▸ **Your goal**:
From the listing below, extract each line containing the string "documentation".

- - -

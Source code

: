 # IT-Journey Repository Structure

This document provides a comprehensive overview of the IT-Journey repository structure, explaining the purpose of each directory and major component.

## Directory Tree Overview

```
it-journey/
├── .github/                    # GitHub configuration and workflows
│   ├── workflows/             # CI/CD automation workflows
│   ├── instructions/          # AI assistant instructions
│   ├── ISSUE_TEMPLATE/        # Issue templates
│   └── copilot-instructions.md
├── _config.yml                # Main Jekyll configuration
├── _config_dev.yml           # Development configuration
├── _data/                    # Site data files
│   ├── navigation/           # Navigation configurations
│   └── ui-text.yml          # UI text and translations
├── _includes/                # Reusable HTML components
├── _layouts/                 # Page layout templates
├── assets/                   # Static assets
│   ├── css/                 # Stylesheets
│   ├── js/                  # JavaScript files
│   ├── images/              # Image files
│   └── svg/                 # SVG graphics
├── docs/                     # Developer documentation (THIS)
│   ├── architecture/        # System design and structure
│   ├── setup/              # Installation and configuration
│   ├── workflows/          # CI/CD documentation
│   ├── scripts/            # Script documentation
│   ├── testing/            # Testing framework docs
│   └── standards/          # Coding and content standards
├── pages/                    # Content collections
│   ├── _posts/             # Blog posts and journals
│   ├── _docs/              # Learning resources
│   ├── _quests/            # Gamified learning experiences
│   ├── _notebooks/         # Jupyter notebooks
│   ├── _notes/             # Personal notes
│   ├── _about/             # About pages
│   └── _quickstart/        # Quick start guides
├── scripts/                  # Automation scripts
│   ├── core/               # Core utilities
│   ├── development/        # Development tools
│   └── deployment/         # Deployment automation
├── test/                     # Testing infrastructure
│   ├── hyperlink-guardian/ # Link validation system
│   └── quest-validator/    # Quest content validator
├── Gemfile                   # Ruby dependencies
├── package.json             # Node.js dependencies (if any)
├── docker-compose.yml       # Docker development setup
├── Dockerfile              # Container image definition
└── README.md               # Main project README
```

- - -

▸ **Solution below**:
├── docs/                     # Developer documentation (THIS)
│   ├── workflows/          # CI/CD documentation
│   ├── scripts/            # Script documentation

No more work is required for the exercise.